++++ Records for this task
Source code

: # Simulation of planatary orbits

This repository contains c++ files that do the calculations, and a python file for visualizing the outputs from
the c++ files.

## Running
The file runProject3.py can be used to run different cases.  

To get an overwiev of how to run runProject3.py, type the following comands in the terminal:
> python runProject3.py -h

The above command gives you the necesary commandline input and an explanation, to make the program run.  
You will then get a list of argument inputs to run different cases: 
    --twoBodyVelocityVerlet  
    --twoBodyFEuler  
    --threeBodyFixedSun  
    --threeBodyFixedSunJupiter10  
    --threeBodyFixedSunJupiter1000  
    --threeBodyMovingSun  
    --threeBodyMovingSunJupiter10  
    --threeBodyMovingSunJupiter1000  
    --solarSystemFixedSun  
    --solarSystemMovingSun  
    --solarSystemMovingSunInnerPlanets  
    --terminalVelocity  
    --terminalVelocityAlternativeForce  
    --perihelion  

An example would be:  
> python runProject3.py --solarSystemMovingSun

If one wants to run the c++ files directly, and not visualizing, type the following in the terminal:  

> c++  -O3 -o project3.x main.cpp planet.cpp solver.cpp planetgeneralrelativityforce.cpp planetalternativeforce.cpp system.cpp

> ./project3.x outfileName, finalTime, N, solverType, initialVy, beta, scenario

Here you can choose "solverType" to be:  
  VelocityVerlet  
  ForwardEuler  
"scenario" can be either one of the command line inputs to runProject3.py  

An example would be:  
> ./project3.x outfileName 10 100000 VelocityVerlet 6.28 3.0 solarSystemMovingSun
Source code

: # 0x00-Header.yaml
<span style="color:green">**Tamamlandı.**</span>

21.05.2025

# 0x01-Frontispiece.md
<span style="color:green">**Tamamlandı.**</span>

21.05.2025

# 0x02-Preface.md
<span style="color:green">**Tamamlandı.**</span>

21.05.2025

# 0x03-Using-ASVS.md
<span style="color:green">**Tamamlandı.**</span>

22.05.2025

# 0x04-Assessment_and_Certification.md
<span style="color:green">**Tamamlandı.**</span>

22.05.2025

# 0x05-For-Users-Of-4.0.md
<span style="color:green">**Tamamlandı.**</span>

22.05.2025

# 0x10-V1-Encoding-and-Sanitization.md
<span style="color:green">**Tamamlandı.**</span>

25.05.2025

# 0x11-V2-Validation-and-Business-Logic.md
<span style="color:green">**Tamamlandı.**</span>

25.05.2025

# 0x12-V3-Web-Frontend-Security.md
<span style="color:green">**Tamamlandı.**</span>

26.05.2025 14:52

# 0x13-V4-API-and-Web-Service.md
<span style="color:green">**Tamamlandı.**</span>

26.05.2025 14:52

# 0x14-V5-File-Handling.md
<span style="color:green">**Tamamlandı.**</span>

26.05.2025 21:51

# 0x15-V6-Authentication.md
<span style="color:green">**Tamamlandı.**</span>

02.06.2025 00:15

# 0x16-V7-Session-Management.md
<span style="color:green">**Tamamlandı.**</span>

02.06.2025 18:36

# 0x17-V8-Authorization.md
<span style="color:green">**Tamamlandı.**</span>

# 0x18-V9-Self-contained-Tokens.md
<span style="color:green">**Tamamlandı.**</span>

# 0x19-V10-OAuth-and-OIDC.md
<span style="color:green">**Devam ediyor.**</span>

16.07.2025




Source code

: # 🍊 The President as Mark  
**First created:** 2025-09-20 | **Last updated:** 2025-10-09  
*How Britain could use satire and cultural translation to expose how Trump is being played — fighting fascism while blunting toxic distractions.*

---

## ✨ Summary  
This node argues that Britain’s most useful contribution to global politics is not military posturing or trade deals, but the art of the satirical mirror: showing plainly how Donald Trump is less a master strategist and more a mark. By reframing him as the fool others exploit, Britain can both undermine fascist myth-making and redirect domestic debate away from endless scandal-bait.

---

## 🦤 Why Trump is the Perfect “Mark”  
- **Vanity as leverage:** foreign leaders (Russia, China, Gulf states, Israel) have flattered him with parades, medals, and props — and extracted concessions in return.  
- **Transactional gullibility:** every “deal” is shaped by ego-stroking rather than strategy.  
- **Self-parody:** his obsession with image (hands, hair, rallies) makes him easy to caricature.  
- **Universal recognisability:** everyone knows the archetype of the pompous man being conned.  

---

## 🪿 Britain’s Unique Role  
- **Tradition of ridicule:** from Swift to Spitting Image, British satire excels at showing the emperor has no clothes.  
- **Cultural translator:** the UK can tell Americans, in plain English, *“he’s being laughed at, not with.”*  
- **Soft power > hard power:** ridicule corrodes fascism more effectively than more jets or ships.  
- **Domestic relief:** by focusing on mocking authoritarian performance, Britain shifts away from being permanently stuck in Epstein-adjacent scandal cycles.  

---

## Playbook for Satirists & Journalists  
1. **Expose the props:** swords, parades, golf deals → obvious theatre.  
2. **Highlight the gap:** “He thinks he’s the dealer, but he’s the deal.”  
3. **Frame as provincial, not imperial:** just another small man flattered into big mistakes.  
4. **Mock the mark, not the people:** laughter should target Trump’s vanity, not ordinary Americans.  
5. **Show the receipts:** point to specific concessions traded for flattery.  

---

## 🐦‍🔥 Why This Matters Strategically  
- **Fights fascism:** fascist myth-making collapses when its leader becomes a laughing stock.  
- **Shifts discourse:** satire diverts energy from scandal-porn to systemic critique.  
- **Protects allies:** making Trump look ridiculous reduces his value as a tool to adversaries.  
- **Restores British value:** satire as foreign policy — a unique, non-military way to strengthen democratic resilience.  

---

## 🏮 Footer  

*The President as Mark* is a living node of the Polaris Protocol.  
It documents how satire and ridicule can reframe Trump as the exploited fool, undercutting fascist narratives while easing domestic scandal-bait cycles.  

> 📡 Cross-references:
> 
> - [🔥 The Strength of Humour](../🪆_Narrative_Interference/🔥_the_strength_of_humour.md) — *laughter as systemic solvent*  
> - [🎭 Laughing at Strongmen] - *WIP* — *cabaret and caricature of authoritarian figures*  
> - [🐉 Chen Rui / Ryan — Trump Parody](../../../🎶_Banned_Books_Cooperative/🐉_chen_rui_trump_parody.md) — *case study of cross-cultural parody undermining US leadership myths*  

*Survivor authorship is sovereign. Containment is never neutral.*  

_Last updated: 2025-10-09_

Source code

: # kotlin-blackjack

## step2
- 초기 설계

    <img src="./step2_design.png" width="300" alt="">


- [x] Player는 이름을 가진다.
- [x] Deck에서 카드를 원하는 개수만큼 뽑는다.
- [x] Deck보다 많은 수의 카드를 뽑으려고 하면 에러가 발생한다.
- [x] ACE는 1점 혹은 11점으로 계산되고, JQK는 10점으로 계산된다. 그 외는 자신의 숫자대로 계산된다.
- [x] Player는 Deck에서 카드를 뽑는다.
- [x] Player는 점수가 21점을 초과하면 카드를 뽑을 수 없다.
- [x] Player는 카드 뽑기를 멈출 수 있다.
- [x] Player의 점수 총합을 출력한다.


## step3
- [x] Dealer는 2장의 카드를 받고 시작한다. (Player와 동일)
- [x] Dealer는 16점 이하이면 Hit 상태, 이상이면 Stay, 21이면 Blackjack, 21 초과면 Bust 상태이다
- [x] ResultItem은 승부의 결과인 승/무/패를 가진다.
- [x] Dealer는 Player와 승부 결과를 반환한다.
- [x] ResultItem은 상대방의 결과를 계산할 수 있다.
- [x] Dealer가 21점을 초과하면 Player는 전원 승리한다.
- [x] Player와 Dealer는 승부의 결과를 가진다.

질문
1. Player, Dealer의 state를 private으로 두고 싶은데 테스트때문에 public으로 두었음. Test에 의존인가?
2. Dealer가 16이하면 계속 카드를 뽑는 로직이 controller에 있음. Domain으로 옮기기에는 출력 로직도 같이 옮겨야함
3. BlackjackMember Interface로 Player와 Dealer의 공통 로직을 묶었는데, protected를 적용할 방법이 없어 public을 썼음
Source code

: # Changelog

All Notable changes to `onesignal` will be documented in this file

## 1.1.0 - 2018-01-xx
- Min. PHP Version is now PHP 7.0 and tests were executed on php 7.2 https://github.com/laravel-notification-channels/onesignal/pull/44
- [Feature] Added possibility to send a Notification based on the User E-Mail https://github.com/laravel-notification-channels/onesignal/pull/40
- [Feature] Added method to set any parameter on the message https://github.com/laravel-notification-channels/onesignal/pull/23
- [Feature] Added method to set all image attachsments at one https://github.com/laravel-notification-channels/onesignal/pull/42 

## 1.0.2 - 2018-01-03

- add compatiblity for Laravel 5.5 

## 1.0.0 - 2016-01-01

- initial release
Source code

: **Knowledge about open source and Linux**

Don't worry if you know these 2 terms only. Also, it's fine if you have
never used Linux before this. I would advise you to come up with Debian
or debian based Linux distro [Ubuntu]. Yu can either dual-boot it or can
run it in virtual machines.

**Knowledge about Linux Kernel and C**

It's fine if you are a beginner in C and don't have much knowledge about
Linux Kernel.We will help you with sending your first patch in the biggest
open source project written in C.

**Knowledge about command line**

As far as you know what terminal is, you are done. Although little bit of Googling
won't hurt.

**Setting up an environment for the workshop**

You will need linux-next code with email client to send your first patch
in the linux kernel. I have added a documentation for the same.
++++++++
• What you should do:
The response must hold only the lines above from the line with "inputs to runProject3.py" through the line with "# 0x01-Frontispiece.md", each copied exactly, both ends kept.

• Answer box:
"scenario" can be either one of the command line inputs to runProject3.py  

An example would be:  
> ./project3.x outfileName 10 100000 VelocityVerlet 6.28 3.0 solarSystemMovingSun
Source code

: # 0x00-Header.yaml
<span style="color:green">**Tamamlandı.**</span>

21.05.2025

# 0x01-Frontispiece.md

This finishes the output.